Stored data entries —
>>

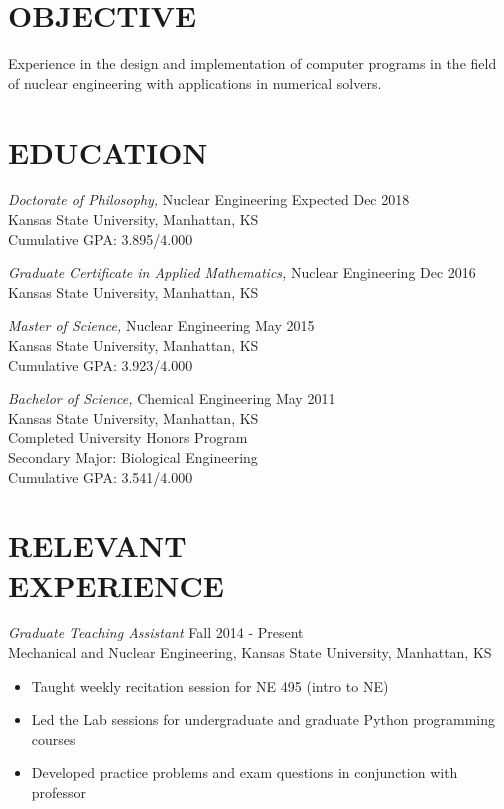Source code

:\documentclass[margin, 10pt]{res} %
\begin{document}
\begin{resume}
 
\section{OBJECTIVE}  

Experience in the design and implementation of computer programs in the field 
of nuclear engineering with applications in numerical solvers.

\section{EDUCATION}

{\sl Doctorate of Philosophy,} Nuclear Engineering \hfill Expected Dec 2018\\
Kansas State University, Manhattan, KS \\
Cumulative GPA: 3.895/4.000

{\sl Graduate Certificate in Applied Mathematics,} Nuclear Engineering \hfill Dec 2016\\
Kansas State University, Manhattan, KS

{\sl Master of Science,} Nuclear Engineering \hfill May 2015\\
Kansas State University, Manhattan, KS \\
Cumulative GPA: 3.923/4.000

{\sl Bachelor of Science,} Chemical Engineering \hfill May 2011 \\
Kansas State University, Manhattan, KS \\
Completed University Honors Program \\
Secondary Major: Biological Engineering \\
Cumulative GPA: 3.541/4.000

\section{RELEVANT \\ EXPERIENCE}

{\sl Graduate Teaching Assistant} \hfill Fall 2014 - Present \\
Mechanical and Nuclear Engineering, Kansas State University, Manhattan, KS \\
\begin{itemize} \itemsep -2pt %
\item Taught weekly recitation session for NE 495 (intro to NE)
\item Led the Lab sessions for undergraduate and graduate Python programming courses
\item Developed practice problems and exam questions in conjunction with 
professor
\end{itemize}
 

\end{resume}
\end{document}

<<

WHAT YOU NEED TO DO —
Exactly as they appear, print the lines from the one holding "Expected Dec 2018\\" through the final line of the entries, and no others.

ANSWER SECTION —
{\sl Doctorate of Philosophy,} Nuclear Engineering \hfill Expected Dec 2018\\
Kansas State University, Manhattan, KS \\
Cumulative GPA: 3.895/4.000

{\sl Graduate Certificate in Applied Mathematics,} Nuclear Engineering \hfill Dec 2016\\
Kansas State University, Manhattan, KS

{\sl Master of Science,} Nuclear Engineering \hfill May 2015\\
Kansas State University, Manhattan, KS \\
Cumulative GPA: 3.923/4.000

{\sl Bachelor of Science,} Chemical Engineering \hfill May 2011 \\
Kansas State University, Manhattan, KS \\
Completed University Honors Program \\
Secondary Major: Biological Engineering \\
Cumulative GPA: 3.541/4.000

\section{RELEVANT \\ EXPERIENCE}

{\sl Graduate Teaching Assistant} \hfill Fall 2014 - Present \\
Mechanical and Nuclear Engineering, Kansas State University, Manhattan, KS \\
\begin{itemize} \itemsep -2pt %
\item Taught weekly recitation session for NE 495 (intro to NE)
\item Led the Lab sessions for undergraduate and graduate Python programming courses
\item Developed practice problems and exam questions in conjunction with 
professor
\end{itemize}
 

\end{resume}
\end{document}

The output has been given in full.